(Beginning of Dataset extract)

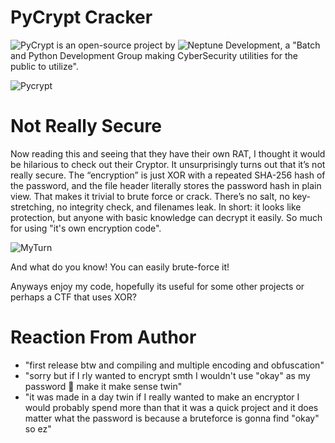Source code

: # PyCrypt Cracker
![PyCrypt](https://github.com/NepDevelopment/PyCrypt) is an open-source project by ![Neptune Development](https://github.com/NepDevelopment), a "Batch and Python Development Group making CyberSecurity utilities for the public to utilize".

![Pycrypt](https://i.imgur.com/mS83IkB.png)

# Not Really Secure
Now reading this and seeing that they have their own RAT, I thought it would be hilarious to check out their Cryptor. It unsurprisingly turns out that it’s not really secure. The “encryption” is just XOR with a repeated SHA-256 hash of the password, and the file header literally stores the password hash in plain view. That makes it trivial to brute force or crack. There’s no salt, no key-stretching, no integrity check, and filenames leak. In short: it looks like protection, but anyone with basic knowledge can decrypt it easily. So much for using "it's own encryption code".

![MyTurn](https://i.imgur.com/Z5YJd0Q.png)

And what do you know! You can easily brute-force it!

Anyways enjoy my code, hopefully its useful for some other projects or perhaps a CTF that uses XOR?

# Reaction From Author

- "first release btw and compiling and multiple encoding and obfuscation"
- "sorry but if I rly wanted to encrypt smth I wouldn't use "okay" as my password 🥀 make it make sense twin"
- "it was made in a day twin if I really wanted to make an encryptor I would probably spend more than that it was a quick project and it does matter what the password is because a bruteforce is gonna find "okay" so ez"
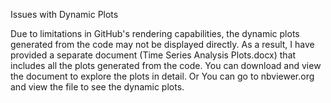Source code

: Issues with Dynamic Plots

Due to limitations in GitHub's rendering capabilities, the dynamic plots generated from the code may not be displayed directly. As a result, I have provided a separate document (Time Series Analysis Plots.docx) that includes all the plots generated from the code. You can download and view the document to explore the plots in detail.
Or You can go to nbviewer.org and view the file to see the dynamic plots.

(End of Dataset extract)
(Beginning of Dataset extract)

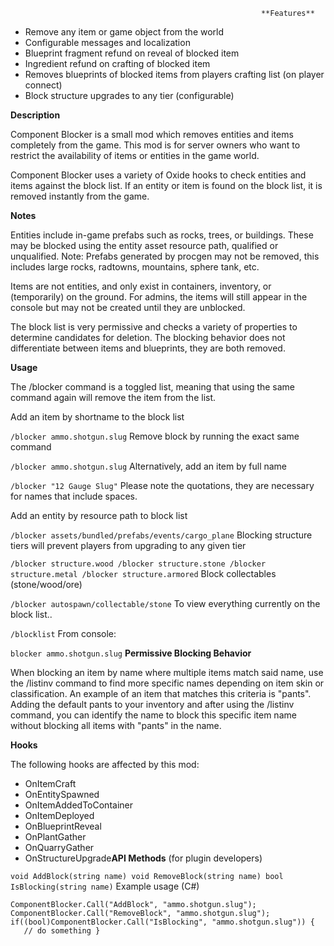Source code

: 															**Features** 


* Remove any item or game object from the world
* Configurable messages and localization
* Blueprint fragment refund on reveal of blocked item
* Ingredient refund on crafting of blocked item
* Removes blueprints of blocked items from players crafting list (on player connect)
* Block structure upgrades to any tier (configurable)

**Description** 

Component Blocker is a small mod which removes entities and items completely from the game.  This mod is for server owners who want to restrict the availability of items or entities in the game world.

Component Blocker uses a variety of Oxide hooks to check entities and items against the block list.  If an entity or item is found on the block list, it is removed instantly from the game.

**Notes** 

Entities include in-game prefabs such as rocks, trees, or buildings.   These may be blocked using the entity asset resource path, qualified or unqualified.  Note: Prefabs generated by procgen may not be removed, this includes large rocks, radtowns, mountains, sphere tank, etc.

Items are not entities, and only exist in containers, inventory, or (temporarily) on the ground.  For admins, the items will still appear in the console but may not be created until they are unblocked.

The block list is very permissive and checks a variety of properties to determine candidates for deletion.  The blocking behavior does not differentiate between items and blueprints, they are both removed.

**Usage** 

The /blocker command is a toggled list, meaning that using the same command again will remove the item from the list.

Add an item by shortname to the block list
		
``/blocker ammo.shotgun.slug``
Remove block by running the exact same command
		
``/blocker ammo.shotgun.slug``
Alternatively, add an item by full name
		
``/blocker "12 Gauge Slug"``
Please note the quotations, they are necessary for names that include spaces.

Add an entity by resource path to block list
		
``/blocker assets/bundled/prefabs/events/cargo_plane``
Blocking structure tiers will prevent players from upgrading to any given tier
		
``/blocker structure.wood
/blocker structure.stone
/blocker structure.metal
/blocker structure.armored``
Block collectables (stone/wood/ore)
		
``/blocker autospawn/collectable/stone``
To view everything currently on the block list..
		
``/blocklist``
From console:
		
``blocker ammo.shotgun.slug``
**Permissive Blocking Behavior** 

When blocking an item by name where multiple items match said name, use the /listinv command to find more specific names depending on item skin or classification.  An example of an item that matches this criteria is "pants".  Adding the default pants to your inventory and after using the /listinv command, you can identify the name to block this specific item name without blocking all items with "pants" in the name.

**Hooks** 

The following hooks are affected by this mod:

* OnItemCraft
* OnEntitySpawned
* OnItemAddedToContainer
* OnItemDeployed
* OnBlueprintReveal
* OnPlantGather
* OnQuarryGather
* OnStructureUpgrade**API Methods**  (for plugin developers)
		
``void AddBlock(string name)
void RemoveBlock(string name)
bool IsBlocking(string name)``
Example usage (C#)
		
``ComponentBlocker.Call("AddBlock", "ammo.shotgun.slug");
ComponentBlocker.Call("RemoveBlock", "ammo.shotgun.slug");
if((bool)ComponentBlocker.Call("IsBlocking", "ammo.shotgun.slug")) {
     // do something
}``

(End of Dataset extract)
(Beginning of Dataset extract)

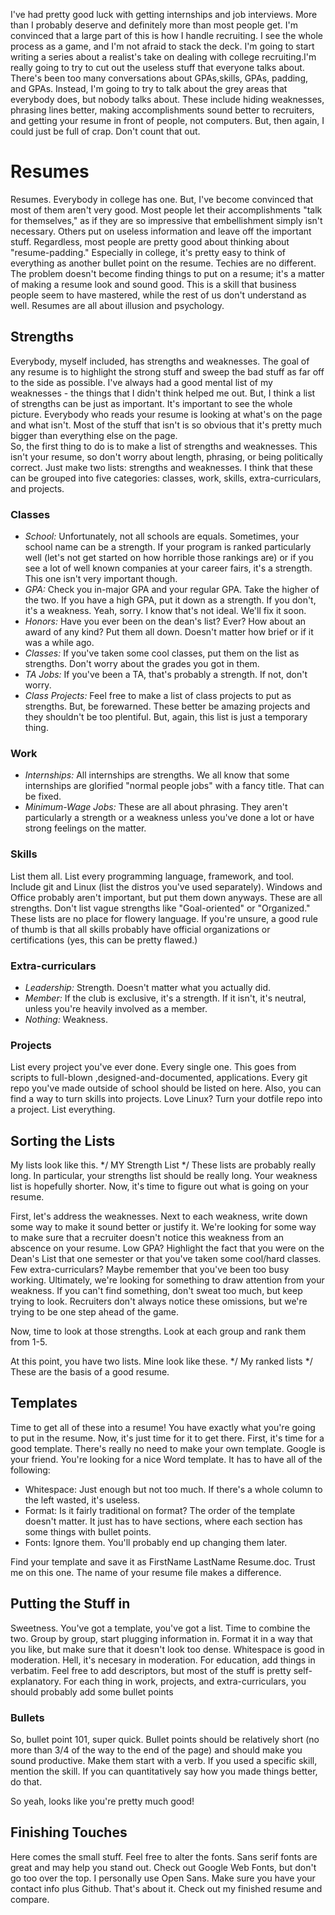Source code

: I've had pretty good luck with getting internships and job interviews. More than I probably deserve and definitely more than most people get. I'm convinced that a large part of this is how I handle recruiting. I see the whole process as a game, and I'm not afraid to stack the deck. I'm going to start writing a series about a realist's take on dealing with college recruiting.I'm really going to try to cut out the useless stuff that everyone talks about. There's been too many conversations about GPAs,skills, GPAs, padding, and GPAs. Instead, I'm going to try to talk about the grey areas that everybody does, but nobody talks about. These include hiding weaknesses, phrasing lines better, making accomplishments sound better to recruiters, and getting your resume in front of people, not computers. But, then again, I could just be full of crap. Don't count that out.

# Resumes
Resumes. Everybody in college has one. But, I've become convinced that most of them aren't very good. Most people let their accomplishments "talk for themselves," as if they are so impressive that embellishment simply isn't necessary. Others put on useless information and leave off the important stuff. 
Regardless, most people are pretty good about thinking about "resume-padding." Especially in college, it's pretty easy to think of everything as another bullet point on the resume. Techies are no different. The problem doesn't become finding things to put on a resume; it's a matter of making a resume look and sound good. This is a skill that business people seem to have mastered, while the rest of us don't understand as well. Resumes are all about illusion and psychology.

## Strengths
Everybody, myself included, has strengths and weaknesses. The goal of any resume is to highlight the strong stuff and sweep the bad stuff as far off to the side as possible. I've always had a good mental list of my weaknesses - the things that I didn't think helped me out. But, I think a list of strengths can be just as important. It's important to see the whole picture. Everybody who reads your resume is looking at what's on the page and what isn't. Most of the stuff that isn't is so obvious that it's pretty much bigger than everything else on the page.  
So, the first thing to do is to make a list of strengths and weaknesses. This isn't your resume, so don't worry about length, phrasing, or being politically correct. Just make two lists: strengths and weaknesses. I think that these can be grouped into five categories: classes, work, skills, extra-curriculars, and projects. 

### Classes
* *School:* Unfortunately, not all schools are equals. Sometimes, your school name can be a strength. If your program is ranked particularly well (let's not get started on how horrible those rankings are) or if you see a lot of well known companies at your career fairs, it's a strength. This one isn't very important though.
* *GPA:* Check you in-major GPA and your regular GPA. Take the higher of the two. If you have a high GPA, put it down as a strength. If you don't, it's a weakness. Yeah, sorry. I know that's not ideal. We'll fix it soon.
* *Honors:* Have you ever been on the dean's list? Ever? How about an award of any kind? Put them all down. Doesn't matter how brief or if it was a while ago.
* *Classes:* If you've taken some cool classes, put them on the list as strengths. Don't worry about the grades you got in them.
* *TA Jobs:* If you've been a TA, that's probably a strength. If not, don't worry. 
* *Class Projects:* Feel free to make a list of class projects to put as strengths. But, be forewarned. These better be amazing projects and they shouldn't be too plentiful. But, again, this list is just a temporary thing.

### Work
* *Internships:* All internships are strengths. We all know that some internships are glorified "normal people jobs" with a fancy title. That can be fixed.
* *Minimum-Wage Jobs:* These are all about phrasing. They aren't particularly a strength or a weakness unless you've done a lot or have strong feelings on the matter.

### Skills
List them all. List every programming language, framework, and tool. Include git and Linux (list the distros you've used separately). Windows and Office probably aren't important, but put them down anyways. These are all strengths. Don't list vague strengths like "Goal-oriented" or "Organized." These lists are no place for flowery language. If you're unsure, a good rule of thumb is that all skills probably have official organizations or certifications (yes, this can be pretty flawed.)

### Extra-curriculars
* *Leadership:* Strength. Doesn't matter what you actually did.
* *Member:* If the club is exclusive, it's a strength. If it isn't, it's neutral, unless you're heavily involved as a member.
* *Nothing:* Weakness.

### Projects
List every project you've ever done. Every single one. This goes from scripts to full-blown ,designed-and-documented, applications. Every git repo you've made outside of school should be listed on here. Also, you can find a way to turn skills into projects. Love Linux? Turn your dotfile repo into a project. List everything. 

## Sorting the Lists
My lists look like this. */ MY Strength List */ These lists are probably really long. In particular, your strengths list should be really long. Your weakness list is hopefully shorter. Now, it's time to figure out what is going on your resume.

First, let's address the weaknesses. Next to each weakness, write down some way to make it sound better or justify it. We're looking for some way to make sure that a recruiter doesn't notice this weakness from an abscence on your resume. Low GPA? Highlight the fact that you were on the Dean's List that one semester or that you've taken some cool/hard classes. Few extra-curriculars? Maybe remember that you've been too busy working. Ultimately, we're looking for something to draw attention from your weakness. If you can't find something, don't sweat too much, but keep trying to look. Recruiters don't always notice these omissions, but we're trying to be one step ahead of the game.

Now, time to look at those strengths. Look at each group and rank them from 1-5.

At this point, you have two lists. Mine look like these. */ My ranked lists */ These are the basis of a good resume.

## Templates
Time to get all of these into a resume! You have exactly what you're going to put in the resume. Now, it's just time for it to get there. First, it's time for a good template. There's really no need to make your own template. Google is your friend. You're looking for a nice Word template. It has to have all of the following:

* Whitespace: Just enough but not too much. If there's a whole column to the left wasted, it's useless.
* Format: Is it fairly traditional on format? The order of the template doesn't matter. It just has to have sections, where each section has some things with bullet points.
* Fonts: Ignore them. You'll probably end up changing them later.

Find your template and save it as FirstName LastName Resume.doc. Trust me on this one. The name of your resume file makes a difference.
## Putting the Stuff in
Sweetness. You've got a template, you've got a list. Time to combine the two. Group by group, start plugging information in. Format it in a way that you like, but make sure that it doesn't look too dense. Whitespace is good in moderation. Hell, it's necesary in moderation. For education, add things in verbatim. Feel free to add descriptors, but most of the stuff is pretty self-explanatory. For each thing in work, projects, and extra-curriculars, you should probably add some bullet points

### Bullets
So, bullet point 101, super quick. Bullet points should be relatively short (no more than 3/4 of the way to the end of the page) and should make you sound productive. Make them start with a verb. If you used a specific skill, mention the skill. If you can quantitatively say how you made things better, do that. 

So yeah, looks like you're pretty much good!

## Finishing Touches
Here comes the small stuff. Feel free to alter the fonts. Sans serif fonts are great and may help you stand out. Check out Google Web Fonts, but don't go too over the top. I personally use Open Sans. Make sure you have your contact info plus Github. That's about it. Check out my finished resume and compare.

(End of Dataset extract)

Your objective =>
The required output is a copy of each line in the records where the string "path" occurs.

Solution for this problem =>
Entities include in-game prefabs such as rocks, trees, or buildings.   These may be blocked using the entity asset resource path, qualified or unqualified.  Note: Prefabs generated by procgen may not be removed, this includes large rocks, radtowns, mountains, sphere tank, etc.
Add an entity by resource path to block list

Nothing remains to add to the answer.